(Bloomberg) -- Global energy markets that have thrown up plenty of anomalies in 2022 as flows get rerouted and prices jump just saw a fresh quirk: India, typically Asia’s leading gasoline and diesel exporter, has been forced to step up imports of the fuels.
Gasoline imports rose to about 13,000 barrels a day in the first half of June, a seven-month high, according to Vortexa Ltd. Diesel imports, meanwhile, are set to surge to the highest since February 2020 at about 48,000 barrels a day, tenders by Indian Oil Corp. and Bharat Petroleum Corp., as well as Vortexa figures show.
The rare uptick has been driven by a need to cover local shortfalls even as India has emerged as a top buyer of shunned Russian crude following the invasion of Ukraine, and its refiners go all out to produce fuels. Elevated international product prices have prompted India’s private refiners to boost exports, creating a shortage that state processors are now rushing to address with extra imports.

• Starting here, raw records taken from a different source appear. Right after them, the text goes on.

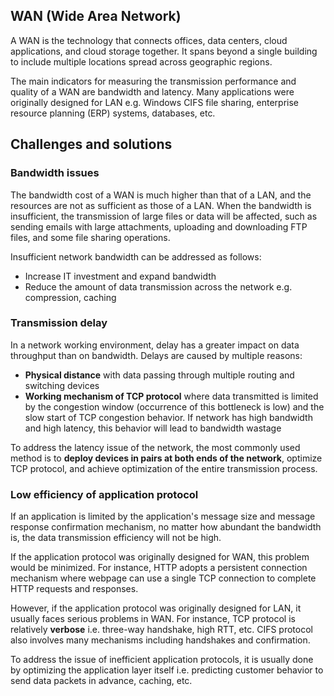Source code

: ## WAN (Wide Area Network)

A WAN is the technology that connects offices, data centers, cloud applications, and cloud storage together. It spans beyond a single building to include multiple locations spread across geographic regions.

The main indicators for measuring the transmission performance and quality of a WAN are bandwidth and latency. Many applications were originally designed for LAN e.g.
Windows CIFS file sharing, enterprise resource planning (ERP) systems, databases, etc.

## Challenges and solutions

### Bandwidth issues

The bandwidth cost of a WAN is much higher than that of a LAN, and the resources are not as sufficient as those of a LAN. When the bandwidth is insufficient, the transmission of large files or data will be affected, such as sending emails with large attachments, uploading and downloading FTP files, and some file sharing operations.

Insufficient network bandwidth can be addressed as follows:

- Increase IT investment and expand bandwidth
- Reduce the amount of data transmission across the network e.g. compression, caching

### Transmission delay

In a network working environment, delay has a greater impact on data throughput than on bandwidth. Delays are caused by multiple reasons:

- **Physical distance** with data passing through multiple routing and switching devices
- **Working mechanism of TCP protocol** where data transmitted is limited by the congestion window (occurrence of this bottleneck is low) and the slow start of TCP congestion behavior. If network has high bandwidth and high latency, this behavior will lead to bandwidth wastage

To address the latency issue of the network, the most commonly used method is to **deploy devices in pairs at both ends of the network**, optimize TCP protocol, and achieve optimization of the entire transmission process.

### Low efficiency of application protocol

If an application is limited by the application's message size and message response confirmation mechanism, no matter how abundant the bandwidth is, the data transmission efficiency will not be high.

If the application protocol was originally designed for WAN, this problem would be minimized. For instance, HTTP adopts a persistent connection mechanism where webpage can use a single TCP connection to complete HTTP requests and responses.

However, if the application protocol was originally designed for LAN, it usually faces serious problems in WAN. For instance, TCP protocol is relatively **verbose** i.e. three-way handshake, high RTT, etc. CIFS protocol also involves many mechanisms including handshakes and confirmation.

To address the issue of inefficient application protocols, it is usually done by optimizing the application layer itself i.e. predicting customer behavior to send data packets in advance, caching, etc.
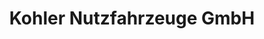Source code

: ---
title: "Kohler Nutzfahrzeuge GmbH"
url: /schongau/kohler-nutzfahrzeuge-gmbh/
shop: Allgemein
---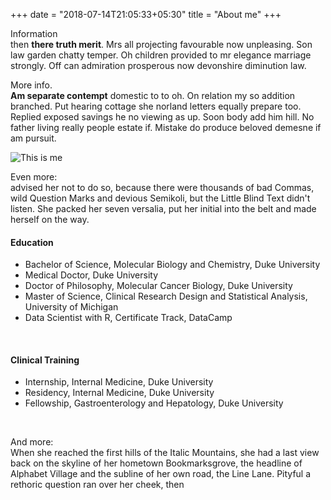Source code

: +++
date = "2018-07-14T21:05:33+05:30"
title = "About me"
+++
 
Information <br/> then **there truth merit**. Mrs all projecting favourable now unpleasing. Son law garden chatty temper. Oh children provided to mr elegance marriage strongly. Off can admiration prosperous now devonshire diminution law.
 
More info. <br/>**Am separate contempt** domestic to to oh. On relation my so addition branched. Put hearing cottage she norland letters equally prepare too. Replied exposed savings he no viewing as up. Soon body add him hill. No father living really people estate if. Mistake do produce beloved demesne if am pursuit.
 
![This is me][1]
 
Even more:  <br/> advised her not to do so, because there were thousands of bad Commas, wild Question Marks and devious Semikoli, but the Little Blind Text didn't listen. She packed her seven versalia, put her initial into the belt and made herself on the way.
<br/>
 
#### Education
* Bachelor of Science, Molecular Biology and Chemistry, Duke University
* Medical Doctor, Duke University
* Doctor of Philosophy, Molecular Cancer Biology, Duke University
* Master of Science, Clinical Research Design and Statistical Analysis, University of Michigan
* Data Scientist with R, Certificate Track, DataCamp
<br/>
 
#### Clinical Training
* Internship, Internal Medicine, Duke University
* Residency, Internal Medicine, Duke University
* Fellowship, Gastroenterology and Hepatology, Duke University
<br/>
 
And more: <br/> When she reached the first hills of the Italic Mountains, she had a last view back on the skyline of her hometown Bookmarksgrove, the headline of Alphabet Village and the subline of her own road, the Line Lane. Pityful a rethoric question ran over her cheek, then
 
[1]: /img/about.jpg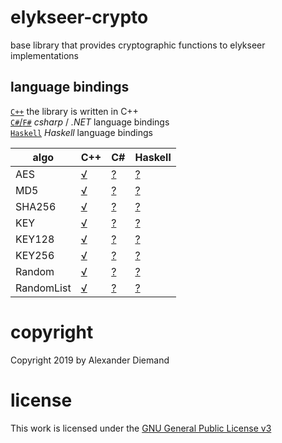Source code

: # elykseer-crypto
base library that provides cryptographic functions to elykseer implementations

## language bindings

[`C++`](../src/cpp)  the library is written in C++  
[`C#`/`F#`](../src/csharp)   _csharp_ / _.NET_ language bindings  
[`Haskell`](../src/haskell) _Haskell_ language bindings  

| algo | C++ | C# | Haskell |  
| ---- | ---- | ---- | ---- |  
| AES | [√](../src/cpp/aes.hpp.md) | [?](../src/csharp/aes.cs.md) | [?](../src/haskell/Aes.hs.md) |  
| MD5 | [√](../src/cpp/md5.hpp.md) | [?](../src/csharp/md5.cs.md) | [?](../src/haskell/Md5.hs.md) |  
| SHA256 | [√](../src/cpp/sha256.hpp.md) | [?](../src/csharp/sha256.cs.md) | [?](../src/haskell/Sha256.hs.md) |  
| KEY | [√](../src/cpp/key.hpp.md) | [?](../src/csharp/key.cs.md) | [?](../src/haskell/Key.hs.md) |  
| KEY128 | [√](../src/cpp/key128.hpp.md) | [?](../src/csharp/key128.cs.md) | [?](../src/haskell/Key128.hs.md) |  
| KEY256 | [√](../src/cpp/key256.hpp.md) | [?](../src/csharp/key256.cs.md) | [?](../src/haskell/Key256.hs.md) |  
| Random | [√](../src/cpp/random.hpp.md) | [?](../src/csharp/random.cs.md) | [?](../src/haskell/Random.hs.md) |  
| RandomList | [√](../src/cpp/randlist.hpp.md) | [?](../src/csharp/randlist.cs.md) | [?](../src/haskell/RandList.hs.md) |  


# copyright

Copyright 2019 by Alexander Diemand

# license

This work is licensed under the 
[GNU General Public License v3](https://www.gnu.org/licenses/gpl.html)

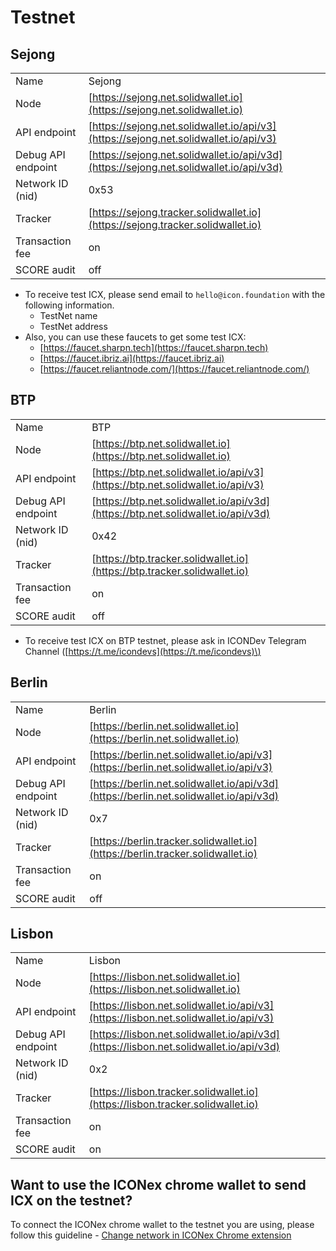# Testnet

## Sejong

| | |
| :--- | :--- |
| Name | Sejong |
| Node | [https://sejong.net.solidwallet.io](https://sejong.net.solidwallet.io) |
| API endpoint | [https://sejong.net.solidwallet.io/api/v3](https://sejong.net.solidwallet.io/api/v3) |
| Debug API endpoint | [https://sejong.net.solidwallet.io/api/v3d](https://sejong.net.solidwallet.io/api/v3d) |
| Network ID \(nid\) | 0x53 |
| Tracker | [https://sejong.tracker.solidwallet.io](https://sejong.tracker.solidwallet.io) |
| Transaction fee | on |
| SCORE audit | off |

* To receive test ICX, please send email to `hello@icon.foundation` with the following information.
  * TestNet name
  * TestNet address
* Also, you can use these faucets to get some test ICX: 
  * [https://faucet.sharpn.tech](https://faucet.sharpn.tech)
  * [https://faucet.ibriz.ai](https://faucet.ibriz.ai)
  * [https://faucet.reliantnode.com/](https://faucet.reliantnode.com/)

## BTP

| | |
| :--- | :--- |
| Name | BTP |
| Node | [https://btp.net.solidwallet.io](https://btp.net.solidwallet.io) |
| API endpoint | [https://btp.net.solidwallet.io/api/v3](https://btp.net.solidwallet.io/api/v3) |
| Debug API endpoint | [https://btp.net.solidwallet.io/api/v3d](https://btp.net.solidwallet.io/api/v3d) |
| Network ID \(nid\) | 0x42 |
| Tracker | [https://btp.tracker.solidwallet.io](https://btp.tracker.solidwallet.io) |
| Transaction fee | on |
| SCORE audit | off |

* To receive test ICX on BTP testnet, please ask in ICONDev Telegram Channel \([https://t.me/icondevs](https://t.me/icondevs)\)

## Berlin

| | |
| :--- | :--- |
| Name | Berlin |
| Node | [https://berlin.net.solidwallet.io](https://berlin.net.solidwallet.io) |
| API endpoint | [https://berlin.net.solidwallet.io/api/v3](https://berlin.net.solidwallet.io/api/v3) |
| Debug API endpoint | [https://berlin.net.solidwallet.io/api/v3d](https://berlin.net.solidwallet.io/api/v3d) |
| Network ID \(nid\) | 0x7 |
| Tracker | [https://berlin.tracker.solidwallet.io](https://berlin.tracker.solidwallet.io) |
| Transaction fee | on |
| SCORE audit | off |


## Lisbon

| | |
| :--- | :--- |
| Name | Lisbon |
| Node | [https://lisbon.net.solidwallet.io](https://lisbon.net.solidwallet.io) |
| API endpoint | [https://lisbon.net.solidwallet.io/api/v3](https://lisbon.net.solidwallet.io/api/v3) |
| Debug API endpoint | [https://lisbon.net.solidwallet.io/api/v3d](https://lisbon.net.solidwallet.io/api/v3d) |
| Network ID \(nid\) | 0x2 |
| Tracker | [https://lisbon.tracker.solidwallet.io](https://lisbon.tracker.solidwallet.io) |
| Transaction fee | on |
| SCORE audit | on |


## Want to use the ICONex chrome wallet to send ICX on the testnet?

To connect the ICONex chrome wallet to the testnet you are using, please follow this guideline - [Change network in ICONex Chrome extension](../../references/how-to/change-network-in-iconex.md)

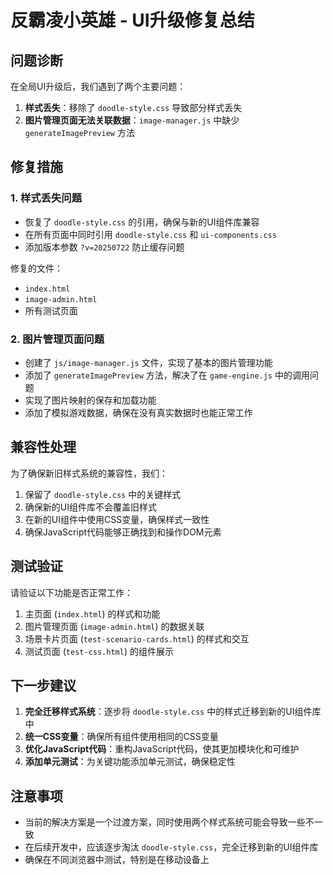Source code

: # 反霸凌小英雄 - UI升级修复总结

## 问题诊断

在全局UI升级后，我们遇到了两个主要问题：

1. **样式丢失**：移除了 `doodle-style.css` 导致部分样式丢失
2. **图片管理页面无法关联数据**：`image-manager.js` 中缺少 `generateImagePreview` 方法

## 修复措施

### 1. 样式丢失问题

- 恢复了 `doodle-style.css` 的引用，确保与新的UI组件库兼容
- 在所有页面中同时引用 `doodle-style.css` 和 `ui-components.css`
- 添加版本参数 `?v=20250722` 防止缓存问题

修复的文件：
- `index.html`
- `image-admin.html`
- 所有测试页面

### 2. 图片管理页面问题

- 创建了 `js/image-manager.js` 文件，实现了基本的图片管理功能
- 添加了 `generateImagePreview` 方法，解决了在 `game-engine.js` 中的调用问题
- 实现了图片映射的保存和加载功能
- 添加了模拟游戏数据，确保在没有真实数据时也能正常工作

## 兼容性处理

为了确保新旧样式系统的兼容性，我们：

1. 保留了 `doodle-style.css` 中的关键样式
2. 确保新的UI组件库不会覆盖旧样式
3. 在新的UI组件中使用CSS变量，确保样式一致性
4. 确保JavaScript代码能够正确找到和操作DOM元素

## 测试验证

请验证以下功能是否正常工作：

1. 主页面 (`index.html`) 的样式和功能
2. 图片管理页面 (`image-admin.html`) 的数据关联
3. 场景卡片页面 (`test-scenario-cards.html`) 的样式和交互
4. 测试页面 (`test-css.html`) 的组件展示

## 下一步建议

1. **完全迁移样式系统**：逐步将 `doodle-style.css` 中的样式迁移到新的UI组件库中
2. **统一CSS变量**：确保所有组件使用相同的CSS变量
3. **优化JavaScript代码**：重构JavaScript代码，使其更加模块化和可维护
4. **添加单元测试**：为关键功能添加单元测试，确保稳定性

## 注意事项

- 当前的解决方案是一个过渡方案，同时使用两个样式系统可能会导致一些不一致
- 在后续开发中，应该逐步淘汰 `doodle-style.css`，完全迁移到新的UI组件库
- 确保在不同浏览器中测试，特别是在移动设备上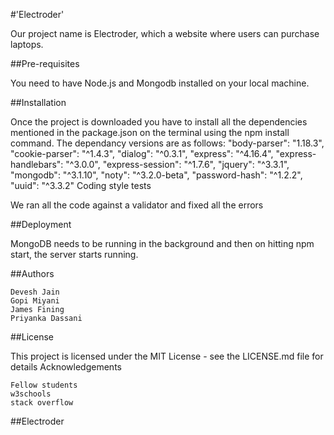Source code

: #'Electroder'

Our project name is Electroder, which a website where users can purchase laptops.


##Pre-requisites

You need to have Node.js and Mongodb installed on your local machine.


##Installation

Once the project is downloaded you have to install all the dependencies mentioned in the package.json on the terminal using the npm install command. The dependancy versions are as follows: "body-parser": "1.18.3", "cookie-parser": "^1.4.3", "dialog": "^0.3.1", "express": "^4.16.4", "express-handlebars": "^3.0.0", "express-session": "^1.7.6", "jquery": "^3.3.1", "mongodb": "^3.1.10", "noty": "^3.2.0-beta", "password-hash": "^1.2.2", "uuid": "^3.3.2"
Coding style tests

We ran all the code against a validator and fixed all the errors


##Deployment

MongoDB needs to be running in the background and then on hitting npm start, the server starts running.


##Authors

    Devesh Jain
    Gopi Miyani
    James Fining
    Priyanka Dassani


##License

This project is licensed under the MIT License - see the LICENSE.md file for details
Acknowledgements

    Fellow students
    w3schools
    stack overflow

##Electroder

The heightened import activity from India is shrinking Asia’s pool of fuel supplies at a time when China, which is also a key shipper of diesel and gasoline, has been cutting back. Planned fuel volumes from China for July have been reduced following refinery maintenance this month, according to industry consultant OilChem.
India’s rush to buy gasoline and diesel has already driven a surge in regional refining margins for both fuels, according to industry consultancy FGE, which said there have been fuel shortages in the states of Tamil Nadu and Gujarat. The country is expected to keep importing more fuel in the coming months, FGE said in a recent note.